Despite the small group of organizers, the first California DOR faced little resistance and had solid programming. Hayashino and Kawahara said the Tanforan Shopping Center, built on the former site of the racetracks, welcomed them, as did John Tateishi, the chair of the JACL National Redress Committee. They added that public officials, such as the mayor of San Bruno, Calif. and the police and sheriff departments they secured permits from for their car caravan from San Francisco, were also open to their program.

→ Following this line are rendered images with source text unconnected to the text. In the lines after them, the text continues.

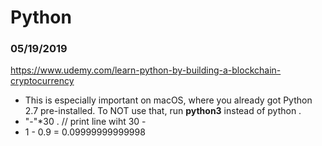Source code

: # Python

### 05/19/2019
https://www.udemy.com/learn-python-by-building-a-blockchain-cryptocurrency
- This is especially important on macOS, where you already got Python 2.7 pre-installed. 
To NOT use that, run **python3**  instead of python .
- "-"*30 . // print line wiht 30 -
- 1 - 0.9 = 0.09999999999998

Nisei Ernie Iiyama spoke on his experience as a former inmate of an American concentration camp, one of 120,000 people incarcerated by the U.S. government during the war, along with San Francisco poet Janice Mirikitani. Min Yasui, one of four Japanese Americans who challenged the U.S. government during the war through Supreme Court cases, gave the keynote speech to make a case for reparations from the federal government.

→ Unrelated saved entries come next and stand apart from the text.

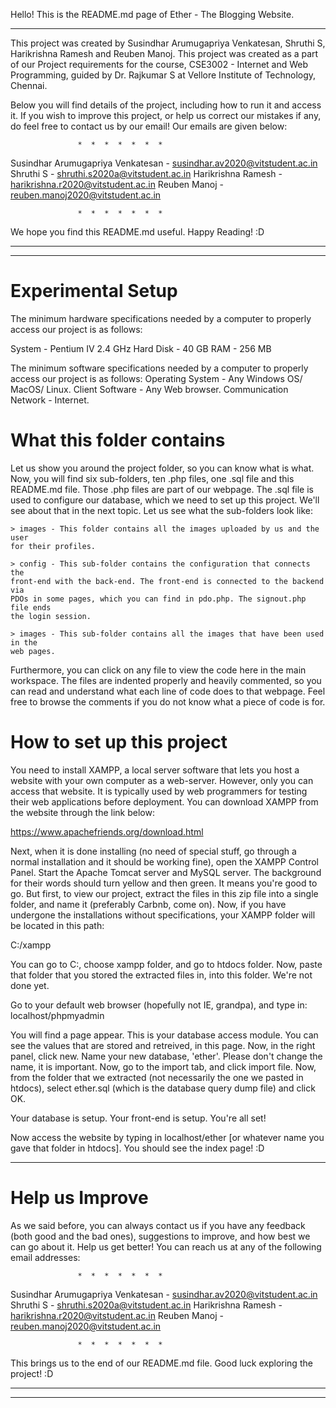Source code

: Hello! This is the README.md page of Ether - The Blogging Website.

-----------------------------------------------------------------------------------------

This project was created by Susindhar Arumugapriya Venkatesan, Shruthi S, Harikrishna
Ramesh and Reuben Manoj. This project was created as a part of our Project
requirements for the course, CSE3002 - Internet and Web Programming, guided by
Dr. Rajkumar S at Vellore Institute of Technology, Chennai.

Below you will find details of the project, including how to run it and access it.
If you wish to improve this project, or help us correct our mistakes if any, do
feel free to contact us by our email! Our emails are given below:

                   *  *  *  *  *  *  *

Susindhar Arumugapriya Venkatesan - susindhar.av2020@vitstudent.ac.in
Shruthi S - shruthi.s2020a@vitstudent.ac.in
Harikrishna Ramesh - harikrishna.r2020@vitstudent.ac.in
Reuben Manoj - reuben.manoj2020@vitstudent.ac.in

                   *  *  *  *  *  *  *

We hope you find this README.md useful. Happy Reading! :D

-----------------------------------------------------------------------------------------
-----------------------------------------------------------------------------------------

# Experimental Setup

The minimum hardware specifications needed by a computer to properly access our project
is as follows:

System - Pentium IV 2.4 GHz
Hard Disk - 40 GB
RAM - 256 MB

The minimum software specifications needed by a computer to properly access our project
is as follows:
Operating System - Any Windows OS/ MacOS/ Linux.
Client Software - Any Web browser.
Communication Network - Internet.

# What this folder contains

Let us show you around the project folder, so you can know what is what. Now, you
will find six sub-folders, ten .php files, one .sql file and this README.md file.
Those .php files are part of our webpage. The .sql file is used to configure our
database, which we need to set up this project. We'll see about that in the next
topic. Let us see what the sub-folders look like:

    > images - This folder contains all the images uploaded by us and the user
    for their profiles.

    > config - This sub-folder contains the configuration that connects the
    front-end with the back-end. The front-end is connected to the backend via
    PDOs in some pages, which you can find in pdo.php. The signout.php file ends
    the login session.

    > images - This sub-folder contains all the images that have been used in the
    web pages.

Furthermore, you can click on any file to view the code here in the main workspace.
The files are indented properly and heavily commented, so you can read and
understand what each line of code does to that webpage. Feel free to browse the
comments if you do not know what a piece of code is for.

# How to set up this project

You need to install XAMPP, a local server software that lets you host a website
with your own computer as a web-server. However, only you can access that website.
It is typically used by web programmers for testing their web applications before
deployment. You can download XAMPP from the website through the link  below:

https://www.apachefriends.org/download.html

Next, when it is done installing (no need of special stuff, go through a normal
installation and it should be working fine), open the XAMPP Control Panel. Start
the Apache Tomcat server and MySQL server. The background for their words should turn
yellow and then green. It means you're good to go. But first, to view our project,
extract the files in this zip file into a single folder, and name it (preferably 
Carbnb, come on). Now, if you have undergone the installations without specifications,
your XAMPP folder will be located in this path:

C:/xampp

You can go to C:, choose xampp folder, and go to htdocs folder. Now, paste that folder
that you stored the extracted files in, into this folder. We're not done yet.

Go to your default web browser (hopefully not IE, grandpa), and type in:
localhost/phpmyadmin

You will find a page appear. This is your database access module. You can see the values
that are stored and retreived, in this page. Now, in the right panel, click new. Name
your new database, 'ether'. Please don't change the name, it is important. Now, go to
the import tab, and click import file. Now, from the folder that we extracted (not
necessarily the one we pasted in htdocs), select ether.sql (which is the database query
dump file) and click OK.

Your database is setup. Your front-end is setup. You're all set!

Now access the website by typing in localhost/ether [or whatever name you gave that
folder in htdocs]. You should see the index page! :D

------------------------------------------------------------------------------------------

# Help us Improve

As we said before, you can always contact us if you have any feedback (both good and the
bad ones), suggestions to improve, and how best we can go about it. Help us get better!
You can reach us at any of the following email addresses:

                   *  *  *  *  *  *  *

Susindhar Arumugapriya Venkatesan - susindhar.av2020@vitstudent.ac.in
Shruthi S - shruthi.s2020a@vitstudent.ac.in
Harikrishna Ramesh - harikrishna.r2020@vitstudent.ac.in
Reuben Manoj - reuben.manoj2020@vitstudent.ac.in

                   *  *  *  *  *  *  *

This brings us to the end of our README.md file. Good luck exploring the project! :D

------------------------------------------------------------------------------------------
------------------------------------------------------------------------------------------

Hayashino said the program helped ignite discussion about redress among Japanese Americans. Moreover, Kawahara said the inaugural gathering at Tanforan brought different generations of the Japanese American community together, including the Issei.
Steve Nakajo, former executive director and co-founder of Kimochi Inc., recalled that his senior service organization transported Issei to the pilgrimage using their van.

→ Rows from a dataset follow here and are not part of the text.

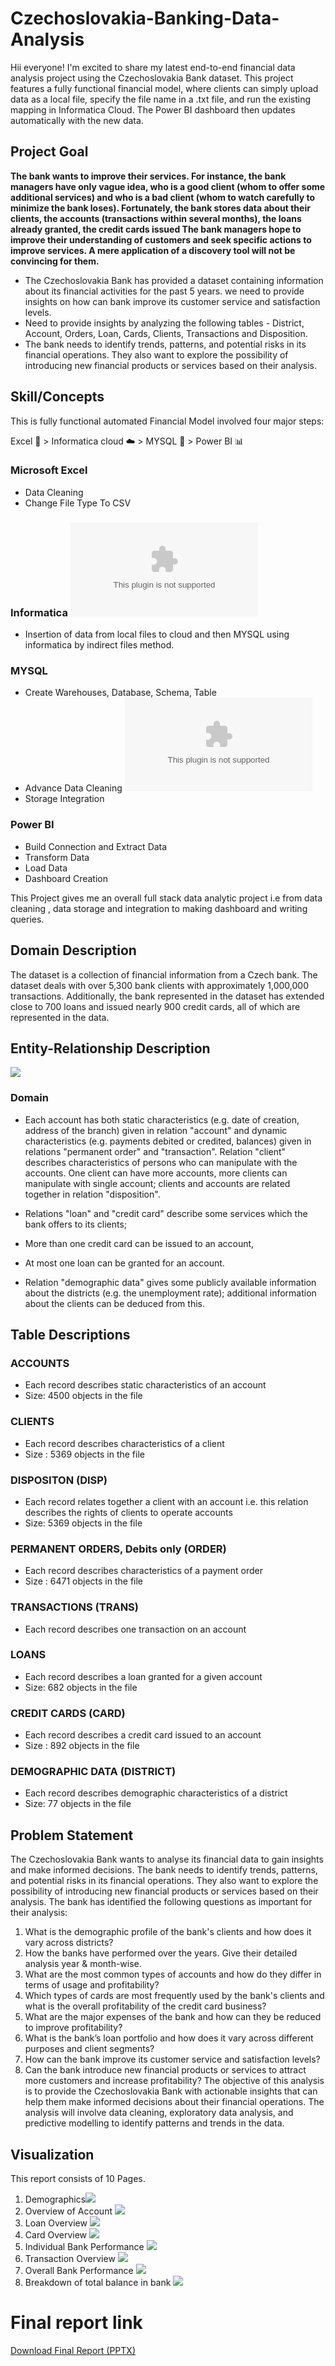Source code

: 
# Czechoslovakia-Banking-Data-Analysis


Hii everyone!
            I'm excited to share my latest end-to-end financial data analysis project using the Czechoslovakia Bank dataset. This project features a fully functional financial model, where clients can simply upload data as a local file, specify the file name in a .txt file, and run the existing mapping in Informatica Cloud. The Power BI dashboard then updates automatically with the new data.

## Project Goal

**The bank wants to improve their services. For instance, the bank managers have only vague idea, who is a good client (whom to offer some additional services) and who is a bad client (whom to watch carefully to minimize the bank loses). Fortunately, the bank stores data about their clients, the accounts (transactions within several months), the loans already granted, the credit cards issued The bank managers hope to improve their understanding of customers and seek specific actions to improve services. A mere application of a discovery tool will not be convincing for them.**

- The Czechoslovakia Bank has provided a dataset containing information about its financial activities for the past 5 years. we need to provide insights on how can bank improve its customer service and satisfaction levels.
- Need to provide insights by analyzing the following tables - District, Account, Orders, Loan, Cards, Clients, Transactions and Disposition.
- The bank needs to identify trends, patterns, and potential risks in its financial operations. They also want to explore the possibility of introducing new financial products or services based on their analysis.


## Skill/Concepts 
This is fully functional automated Financial Model involved four major steps: 

Excel 📑 > Informatica cloud ☁️ > MYSQL 🔄 > Power BI 📊

### Microsoft Excel 
- Data Cleaning
- Change File Type To CSV

### Informatica ![Click here](https://github.com/P23rem/Czechoslovakia-Banking-Data-Analysis/blob/main/Data_ingestion_using_informatica_Process_step.docx)
- Insertion of data from local files to cloud and then MYSQL using informatica by indirect files method.

### MYSQL
- Create Warehouses, Database, Schema, Table 
- Advance Data Cleaning ![Click here](https://github.com/P23rem/Czechoslovakia-Banking-Data-Analysis/blob/main/Data%20Munupulation%20_cleaning.docx)
- Storage Integration 

### Power BI
- Build Connection and Extract Data 
- Transform Data
- Load Data
- Dashboard Creation

This Project gives me an overall full stack data analytic project i.e from data cleaning , data storage and integration to making dashboard and writing queries.


## Domain Description

The dataset is a collection of financial information from a Czech bank. The dataset deals with over 5,300 bank clients with approximately 1,000,000 transactions. Additionally, the bank represented in the dataset has extended close to 700 loans and issued nearly 900 credit cards, all of which are represented in the data.

## Entity-Relationship Description
![](https://github.com/P23rem/Czechoslovakia-Banking-Data-Analysis/blob/main/Screen_shorts/Screenshot%202025-07-01%20153834.png)
### Domain
- Each account has both static characteristics (e.g. date of creation, address of the branch) given in relation "account" and dynamic characteristics (e.g. payments debited or credited, balances) given in relations "permanent order" and "transaction".
Relation "client" describes characteristics of persons who can manipulate with the accounts.
One client can have more accounts, more clients can manipulate with single account; clients and accounts are related together in relation "disposition".

- Relations "loan" and "credit card" describe some services which the bank offers to its clients;
- More than one credit card can be issued to an account,
- At most one loan can be granted for an account.
- Relation "demographic data" gives some publicly available information about the districts (e.g. the unemployment rate); additional information about the clients can be deduced from this.
  
## Table Descriptions

### ACCOUNTS
- Each record describes static characteristics of an account
- Size: 4500 objects in the file

### CLIENTS
- Each record describes characteristics of a client
- Size : 5369 objects in the file

### DISPOSITON (DISP)
- Each record relates together a client with an account i.e. this relation describes the rights of clients to operate accounts
- Size: 5369 objects in the file

### PERMANENT ORDERS, Debits only (ORDER)
- Each record describes characteristics of a payment order
- Size : 6471 objects in the file

### TRANSACTIONS (TRANS)
- Each record describes one transaction on an account

### LOANS
- Each record describes a loan granted for a given account
- Size: 682 objects in the file

### CREDIT CARDS (CARD)
- Each record describes a credit card issued to an account
- Size : 892 objects in the file

### DEMOGRAPHIC DATA (DISTRICT)
- Each record describes demographic characteristics of a district
- Size: 77 objects in the file

## Problem Statement 
The Czechoslovakia Bank wants to analyse its financial data to gain insights and make informed decisions. The bank needs to identify trends, patterns, and potential risks in its financial operations. They also want to explore the possibility of introducing new financial products or services based on their analysis.
The bank has identified the following questions as important for their analysis:
1. What is the demographic profile of the bank's clients and how does it vary across districts?
2. How the banks have performed over the years. Give their detailed analysis year & month-wise.
3. What are the most common types of accounts and how do they differ in terms of usage and profitability?
4. Which types of cards are most frequently used by the bank's clients and what is the overall profitability of the credit card business?
5. What are the major expenses of the bank and how can they be reduced to improve profitability?
6. What is the bank’s loan portfolio and how does it vary across different purposes and client segments?
7. How can the bank improve its customer service and satisfaction levels?
8. Can the bank introduce new financial products or services to attract more customers and increase profitability?
The objective of this analysis is to provide the Czechoslovakia Bank with actionable insights that can help them make informed decisions about their financial operations. The analysis will involve data cleaning, exploratory data analysis, and predictive modelling to identify patterns and trends in the data.

## Visualization
This report consists of 10 Pages.
1. Demographics![](https://github.com/P23rem/Czechoslovakia-Banking-Data-Analysis/blob/main/Screen_shorts/Screenshot%202025-07-01%20155049.png)
2. Overview of Account ![](https://github.com/P23rem/Czechoslovakia-Banking-Data-Analysis/blob/main/Screen_shorts/Screenshot%202025-07-01%20155058.png)
3. Loan Overview ![](https://github.com/P23rem/Czechoslovakia-Banking-Data-Analysis/blob/main/Screen_shorts/Screenshot%202025-07-01%20155109.png)
4. Card Overview ![](https://github.com/P23rem/Czechoslovakia-Banking-Data-Analysis/blob/main/Screen_shorts/Screenshot%202025-07-01%20155118.png)
5. Individual Bank Performance ![](https://github.com/P23rem/Czechoslovakia-Banking-Data-Analysis/blob/main/Screen_shorts/Screenshot%202025-07-01%20155128.png)
6. Transaction Overview ![](https://github.com/P23rem/Czechoslovakia-Banking-Data-Analysis/blob/main/Screen_shorts/Screenshot%202025-07-01%20155139.png)
7. Overall Bank Performance ![](https://github.com/P23rem/Czechoslovakia-Banking-Data-Analysis/blob/main/Screen_shorts/Screenshot%202025-07-01%20155152.png)
8. Breakdown of total balance in bank ![](https://github.com/P23rem/Czechoslovakia-Banking-Data-Analysis/blob/main/Screen_shorts/Screenshot%202025-07-01%20155203.png)

# Final report link
[Download Final Report (PPTX)](https://github.com/P23rem/Czechoslovakia-Banking-Data-Analysis/blob/main/Czechoslovakia%20Bankingreport.pdf)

Nakajo said it was “exciting and important” to have a program involving the Issei generation. “That first Day of Remembrance was important because it was the beginning and we Sansei activists had something to prove to ourselves and to our community,” he wrote in an e-mail to the Nichi Bei Weekly. “It was important to do it at Tanforan because many of our San Francisco Issei were housed there.”
Meanwhile, Hayashino said the Day of Remembrance played an important role to educate not only the Japanese Americans, but the broader community to develop allies.
“That was important because finally people like the Tanforan Shopping Center acknowledging this history of ours,” Hayashino said.
“It became our history, not just Japanese American history.”
While the original organizers said they had only been involved in the first few programs in Northern California, the tradition has continued and the Bay Area Day of Remembrance Consortium continues to hold annual programs today. Rosalyn Tonai, executive director of the National Japanese American Historical Society, told the Nichi Bei Weekly that education has remained a central focus for the program. She added that it now supports organizations and activists that advocate for the rights of laborers, immigrants, LGBTQ people and others.
“I think the common thread is education, … over the years, there’s a difference between pre-redress and post-redress, but that common thread is still education, because we still need to educate everyone,” Tonai said. She elaborated that the program aims to educate attendees about the latest developments and discoveries of new information being uncovered about the Japanese American incarceration.
Kawahara also stressed the importance of remembering what had happened during World War II today. “It should be remembered, especially today, especially now, with our government rulings about Muslim Americans, Arab, Arab Americans about putting them in camp,” he said. “(Japanese Americans) understand that it was illegal then, and it’s definitely illegal, immoral now.”
“After the passage of redress, I don’t think we could ever imagine the kind of incarceration, the mass incarceration, something similar to what happened to Japanese Americans in World War II would happen again,” Hayashino said. “And I think all of us, from … the first Day of Remembrance to redress, I think that everything we did was not solely about remembering the past, but it was about remembering the past to make sure it doesn’t happen again. I think the Day of Remembrance today is probably more relevant, more important, more urgent in this time.”
The 40th anniversary of the Bay Area Day of Remembrance will be held Feb. 17 from 2 to 4 p.m. at the AMC Kabuki 8, 1881 Post St. in San Francisco’s Japantown.